In the latest in our Talking Leadership series, Hall discusses the measures the University of Victoria have taken to support local indigenous people, the challenges they’ve faced doing it, and his view on the progress other nations are making.

For Hall, the entire Canadian education system must acknowledge its role in the systemic marginalisation of indigenous, or First Nation, people, not least because of the infamous residential schools. In operation from the 1800s until as late as the 1990s, the schools were built to eradicate the culture and languages of the country’s indigenous populations. Just last year, the remains of 215 children were found at the site of a former school in the province of British Columbia, home to the University of Victoria.
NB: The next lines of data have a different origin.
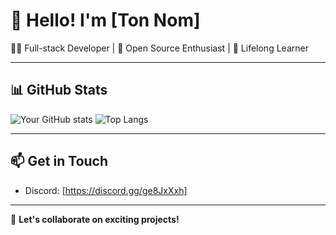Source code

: # 👋 Hello! I'm [Ton Nom]

👨‍💻 Full-stack Developer | 🚀 Open Source Enthusiast | 🌱 Lifelong Learner

---

## 📊 GitHub Stats

![Your GitHub stats](https://github-readme-stats.vercel.app/api?username=Patpat200&show_icons=true&theme=radical)
![Top Langs](https://github-readme-stats.vercel.app/api/top-langs/?username=Patpat200&layout=compact&theme=radical)

---

## 📫 Get in Touch

- Discord: [https://discord.gg/ge8JxXxh]

---

💬 **Let's collaborate on exciting projects!**
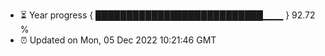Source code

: - ⏳ Year progress { ███████████████████████████▁▁▁ } 92.72 %
- ⏰ Updated on Mon, 05 Dec 2022 10:21:46 GMT

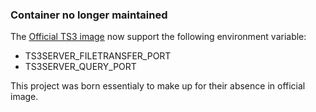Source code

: ### Container no longer maintained 
The [Official TS3 image](https://hub.docker.com/_/teamspeak/) now support the following environment variable:
* TS3SERVER_FILETRANSFER_PORT
* TS3SERVER_QUERY_PORT

This project was born essentialy to make up for their absence in official image.
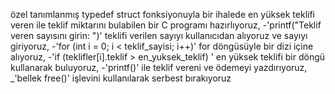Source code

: özel tanımlanmış typedef struct fonksiyonuyla bir ihalede en yüksek teklifi veren ile teklif miktarını bulabilen bir C programı hazırlıyoruz,
-'printf("Teklif veren sayısını girin: ")' teklifi verilen sayıyı kullanıcıdan alıyoruz ve sayıyı giriyoruz,
-'for (int i = 0; i < teklif_sayisi; i++)' for döngüsüyle bir dizi içine alıyoruz,
-'if (teklifler[i].teklif > en_yuksek_teklif) ' en yüksek teklifi bir döngü kullanarak buluyoruz,
-'printf()' ile teklif vereni ve ödemeyi yazdırıyoruz,
_'bellek free()' işlevini kullanılarak serbest bırakıyoruz
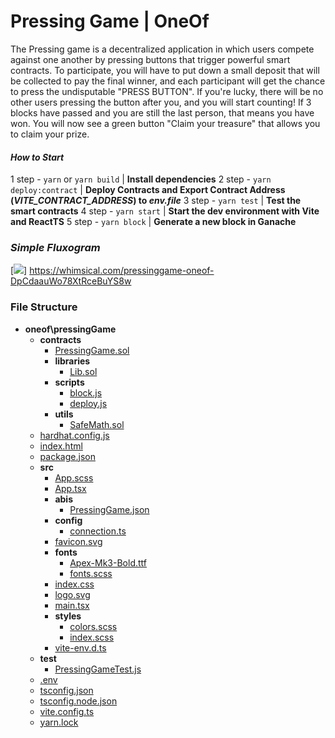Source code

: # Pressing Game | OneOf

The Pressing game is a decentralized application in which users compete against one another by pressing buttons that trigger powerful smart contracts. To participate, you will have to put down a small deposit that will be collected to pay the final winner, and each participant will get the chance to press the undisputable "PRESS BUTTON". If you're lucky, there will be no other users pressing the button after you, and you will start counting! If 3 blocks have passed and you are still the last person, that means you have won. You will now see a green button "Claim your treasure" that allows you to claim your prize.

#### _How to Start_

1 step - `yarn` or `yarn build` | **Install dependencies**
2 step - `yarn deploy:contract` | **Deploy Contracts and Export Contract Address (_VITE_CONTRACT_ADDRESS_) to _env.file_**
3 step - `yarn test` | **Test the smart contracts**
4 step - `yarn start` | **Start the dev environment with Vite and ReactTS**
5 step - `yarn block` | **Generate a new block in Ganache**

### _Simple Fluxogram_

[<img src="https://ibb.co/ygzwPck">]
https://whimsical.com/pressinggame-oneof-DpCdaauWo78XtRceBuYS8w

### File Structure

- **oneof\\pressingGame**
  - **contracts**
    - [PressingGame.sol](contracts/PressingGame.sol)
    - **libraries**
      - [Lib.sol](contracts/libraries/Lib.sol)
    - **scripts**
      - [block.js](contracts/scripts/block.js)
      - [deploy.js](contracts/scripts/deploy.js)
    - **utils**
      - [SafeMath.sol](contracts/utils/SafeMath.sol)
  - [hardhat.config.js](hardhat.config.js)
  - [index.html](index.html)
  - [package.json](package.json)
  - **src**
    - [App.scss](src/App.scss)
    - [App.tsx](src/App.tsx)
    - **abis**
      - [PressingGame.json](src/abis/PressingGame.json)
    - **config**
      - [connection.ts](src/config/connection.ts)
    - [favicon.svg](src/favicon.svg)
    - **fonts**
      - [Apex\-Mk3\-Bold.ttf](src/fonts/Apex-Mk3-Bold.ttf)
      - [fonts.scss](src/fonts/fonts.scss)
    - [index.css](src/index.css)
    - [logo.svg](src/logo.svg)
    - [main.tsx](src/main.tsx)
    - **styles**
      - [colors.scss](src/styles/colors.scss)
      - [index.scss](src/styles/index.scss)
    - [vite\-env.d.ts](src/vite-env.d.ts)
  - **test**
    - [PressingGameTest.js](test/PressingGameTest.js)
  - [.env](.env)
  - [tsconfig.json](tsconfig.json)
  - [tsconfig.node.json](tsconfig.node.json)
  - [vite.config.ts](vite.config.ts)
  - [yarn.lock](yarn.lock)
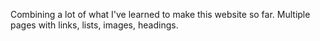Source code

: Combining a lot of what I've learned to make this website so far. Multiple pages with links, lists, images, headings.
“Universities have to acknowledge and accept that we were, we are, part of the problem that has been created,” Hall says. One way to rectify the problem is recognising the systemic barriers preventing indigenous people attending university and addressing them. About 50 per cent of young people in Canada receive higher education (30 per cent attend university and 20 per cent community college), Hall explains, but the rate for indigenous people is lower than 10 per cent.

To boost intake the University of Victoria runs a programme visiting surrounding indigenous schools. “Universities often sit there and go, we’re receptors of students and so we don’t do very much in the K to 12 system [kindergarten to year 12],” Hall says.

Some may argue that co-opting indigenous peoples into the ancient Western tradition of university could be seen as a modern form of colonisation, imposing a certain culture while removing them from their own.

Hall recognises the predicament and says the university is also adapting, changing itself to fit to certain aspects of indigenous culture.

One way it is doing this is increasing the number of indigenous academics. About 65 of its 900 academics identify as indigenous, roughly 8 per cent – the largest proportion of indigenous academics in a Canadian university. Hall proudly points out that he has more indigenous academics than bigger Canadian institutions such as the universities of Toronto and British Columbia.

“We’re trying to look at what is the role of the local First Nations in the governance of the university,” he says, and the university is even looking at making their bicameral system tricameral to incorporate an indigenous decision-making body alongside its Senate and Board of Governors.

Several senior posts are already held by indigenous people, including the vice-president for indigenous, Qwul’sih’yah’maht Robina Thomas, and chancellor Marion Buller, the first female First Nations judge in British Columbia.

“We’re also trying to de-Westernise, or decolonise, some of our processes and procedures,” Hall says. For example, an indigenous PhD candidate who is an anthropologist and researched an aspect of indigenous culture did his PhD defence in his community, where local indigenous people plus university examiners questioned him on it.

Merging cultures

Hall himself was born in Brighton in the UK and moved to Canada when he was seven. He has held leadership positions in both Australia and Canada. A civil engineer by background, Hall says his approach to engineering is similar to the adoption of indigenous ideas in academia.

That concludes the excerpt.